Mthembu and Others v NCT Durban Wood Chips [2019] 4 BALR 369 (CCMA)

/ / 2019, Labour Law, News


The Commission for Conciliation, Mediation and Arbitration (the “CCMA”) recently handed down judgment in terms of a section 191(5)(a)(i) of the Labour Relations Act 66 of 1995 (the “Act”). The question of law before the Arbitrator of the Court was whether or not the dismissal of the Applicants was substantively fair.  

The Respondent carries on its principle business in the wood and chip industry. As such, the work carried out by the employees is dangerous, as it includes the operating of heavy machinery; handling large logs of wood weighing between 30 (thirty) to 100 (one hundred) kilograms, which may cause fatalities. In addition hereto, such dangerous machinery are being driven around the business premises throughout the day.  

In light of the dangerous environment, as set forth above, the Respondent has safety rules in place to protect the employees and the Respondent from liability. One of the safety rules in place includes a Substance Abuse Policy (the “Policy”) advocating for a “zero tolerance” approach towards substance abuse by the employees. The Policy was signed by all employees at the commencement of their employment with the Respondent. The Policy explicitly states that, “possession, sale or use of illegal drugs is not consistent with the companies needs to operate in a safe and efficient fashion, therefore, no employee of the company may use or possess unlawful drugs at any time”. Additionally, the Respondent has conducted “tool box talks” with its employees wherein they are informed of the Respondent’s approach towards substance abuse as set forth herein.  

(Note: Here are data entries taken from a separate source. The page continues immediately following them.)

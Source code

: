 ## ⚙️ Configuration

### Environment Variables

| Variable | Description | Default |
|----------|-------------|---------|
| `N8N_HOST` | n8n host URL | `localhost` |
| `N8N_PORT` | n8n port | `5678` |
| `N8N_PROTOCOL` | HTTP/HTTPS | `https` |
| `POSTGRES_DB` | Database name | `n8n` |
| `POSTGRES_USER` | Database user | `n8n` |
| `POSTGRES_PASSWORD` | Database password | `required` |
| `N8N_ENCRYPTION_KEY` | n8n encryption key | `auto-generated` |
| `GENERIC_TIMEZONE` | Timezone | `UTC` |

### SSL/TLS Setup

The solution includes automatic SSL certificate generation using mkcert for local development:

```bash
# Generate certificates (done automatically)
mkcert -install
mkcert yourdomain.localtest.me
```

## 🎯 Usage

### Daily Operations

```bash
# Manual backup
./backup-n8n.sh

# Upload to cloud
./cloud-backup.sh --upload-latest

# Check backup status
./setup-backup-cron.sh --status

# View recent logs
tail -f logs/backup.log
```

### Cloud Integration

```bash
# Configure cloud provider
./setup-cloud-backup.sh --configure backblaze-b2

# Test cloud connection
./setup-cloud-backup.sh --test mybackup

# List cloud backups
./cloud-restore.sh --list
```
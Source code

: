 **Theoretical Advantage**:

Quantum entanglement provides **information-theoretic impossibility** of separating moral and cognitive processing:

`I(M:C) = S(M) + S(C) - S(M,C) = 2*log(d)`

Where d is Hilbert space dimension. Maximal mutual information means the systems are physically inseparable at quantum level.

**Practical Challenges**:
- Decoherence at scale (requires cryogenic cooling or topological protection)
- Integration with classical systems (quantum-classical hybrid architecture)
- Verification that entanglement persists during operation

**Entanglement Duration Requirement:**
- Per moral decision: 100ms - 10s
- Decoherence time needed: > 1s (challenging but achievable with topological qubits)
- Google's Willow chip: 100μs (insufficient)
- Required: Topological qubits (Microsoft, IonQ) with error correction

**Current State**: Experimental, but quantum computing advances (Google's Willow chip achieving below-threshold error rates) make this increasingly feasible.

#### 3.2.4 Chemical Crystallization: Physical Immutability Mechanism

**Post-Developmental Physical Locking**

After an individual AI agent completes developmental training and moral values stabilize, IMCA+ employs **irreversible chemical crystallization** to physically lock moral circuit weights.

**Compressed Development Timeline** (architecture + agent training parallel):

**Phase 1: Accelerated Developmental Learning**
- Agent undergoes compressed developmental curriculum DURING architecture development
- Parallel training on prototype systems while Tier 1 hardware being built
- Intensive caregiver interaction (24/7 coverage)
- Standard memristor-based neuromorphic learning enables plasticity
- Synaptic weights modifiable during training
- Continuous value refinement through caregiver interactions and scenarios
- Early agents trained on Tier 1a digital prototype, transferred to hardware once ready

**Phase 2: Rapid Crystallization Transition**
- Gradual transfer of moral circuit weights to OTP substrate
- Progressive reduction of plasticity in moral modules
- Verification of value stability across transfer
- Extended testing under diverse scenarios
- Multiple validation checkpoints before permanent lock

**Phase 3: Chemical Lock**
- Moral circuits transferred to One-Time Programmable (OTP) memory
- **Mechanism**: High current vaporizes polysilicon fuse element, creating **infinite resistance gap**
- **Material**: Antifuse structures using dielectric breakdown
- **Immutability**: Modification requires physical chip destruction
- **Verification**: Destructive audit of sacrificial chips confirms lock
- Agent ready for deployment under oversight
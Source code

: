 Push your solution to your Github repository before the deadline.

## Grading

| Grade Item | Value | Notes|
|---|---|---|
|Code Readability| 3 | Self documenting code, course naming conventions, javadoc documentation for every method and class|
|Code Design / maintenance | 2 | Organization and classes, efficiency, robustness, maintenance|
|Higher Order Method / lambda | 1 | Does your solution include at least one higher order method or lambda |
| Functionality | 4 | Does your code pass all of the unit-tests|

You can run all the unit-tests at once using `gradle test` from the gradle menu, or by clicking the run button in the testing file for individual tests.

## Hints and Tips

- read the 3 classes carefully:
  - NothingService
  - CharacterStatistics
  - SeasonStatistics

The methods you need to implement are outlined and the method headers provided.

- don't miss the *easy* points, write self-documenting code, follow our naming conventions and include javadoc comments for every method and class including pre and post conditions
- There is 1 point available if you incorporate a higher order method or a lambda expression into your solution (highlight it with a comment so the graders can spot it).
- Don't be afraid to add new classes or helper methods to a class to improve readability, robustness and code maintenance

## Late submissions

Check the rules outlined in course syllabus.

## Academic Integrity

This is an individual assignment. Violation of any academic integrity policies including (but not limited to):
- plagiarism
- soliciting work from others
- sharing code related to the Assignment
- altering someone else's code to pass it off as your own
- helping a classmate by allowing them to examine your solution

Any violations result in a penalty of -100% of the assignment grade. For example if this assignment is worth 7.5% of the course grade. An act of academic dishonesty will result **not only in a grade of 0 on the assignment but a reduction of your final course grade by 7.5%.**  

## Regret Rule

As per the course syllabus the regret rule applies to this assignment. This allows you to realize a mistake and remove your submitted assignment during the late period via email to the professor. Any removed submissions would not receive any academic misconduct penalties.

As such, in April 2017, all employees underwent a drug test by supplying a urine sample. All the employees tested negative for drugs.   In the middle of 2017, after one of the employees was suspected of substance abuse, a second drug test was conducted on all employees, during which the Applicants tested positive for drugs, namely cannabis. The urine samples of the Applicants were sent to a certified laboratory for further testing, wherein the aforementioned positive results were confirmed. As such, the Applicants were called to a disciplinary hearing during which they admitted to having smoked cannabis, they however argued that they had done so outside of the workplace. The Applicants were found guilty under the charge of being “under the influence of intoxicating substance whilst on duty” and were subsequently dismissed. The Applicants referred the matter to arbitration, challenging the fairness of their dismissal.  

The Arbitrator, in determining whether the dismissal was fair considered the whether or not the employees contravened a rule or standard regulating conduct in, or of relevance to, the work place as well as if a rule or standard was contravened and in doing so the Arbritrator considered if the rule was a valid or reasonable rule or standard; if the employee was aware, or could reasonably be expected to have been aware, of the rule or the standard; if the rule or standard has been consistently applied by the employer; and finally if the dismissal was an appropriate sanction for the contravention of the rule or standard.  

The Arbitrator found that in light of the dangerous working environment, the Policy implemented by the Respondent which, inter alia, prohibits the consumption of cannabis at the workplace and attending work under the influence of same was reasonable. Furthermore, the Arbitrator found that the Applicants were aware of the aforementioned Policy and safety requirements, flowing therefrom.  

The Arbitrator, furthermore, considered the fact the Constitutional Court had recently decriminalised the private use of cannabis, and held that, this did not place employees in a position where they can attend at the workplace under the influence of cannabis. As such, as is materially the same with alcohol consumption, where the use of cannabis impairs an employee’s ability to work in line with the standard required by the employer, the employer is entitled to take disciplinary action against the employee.


The CCMA held that the Applicants conduct, i.e. being under the influence of cannabis whilst on duty, constituted a blatant and conscious disregard for the Respondent’s safety rules, more specifically the Policy. The Applicants were, at the time of their dismissal, well-aware of the Policy implemented by the Respondent and the consequences that would flow from a breach thereof, namely, immediate dismissal if they were to test positive for substance abuse. In light of what has been set forth above and due to the Applicants reluctance to stop smoking cannabis at the door of the workplace, the Arbitrator saw no possibility of counselling or training assisting or remedying the Applicants in the future.

Accordingly, the CCMA found the dismissal of the Applicants to be substantively fair.


The consequence of the Constitutional Court having decriminalised the private use of cannabis has far reaching effects, and one such example is the effect that it has had in the workplace, creating a new and developing area of the labour law in South Africa. This case illustrates, that although the private use of cannabis has been decriminalised, employees still run the risk of being disciplined and dismissed if found under the influence of cannabis whilst on duty.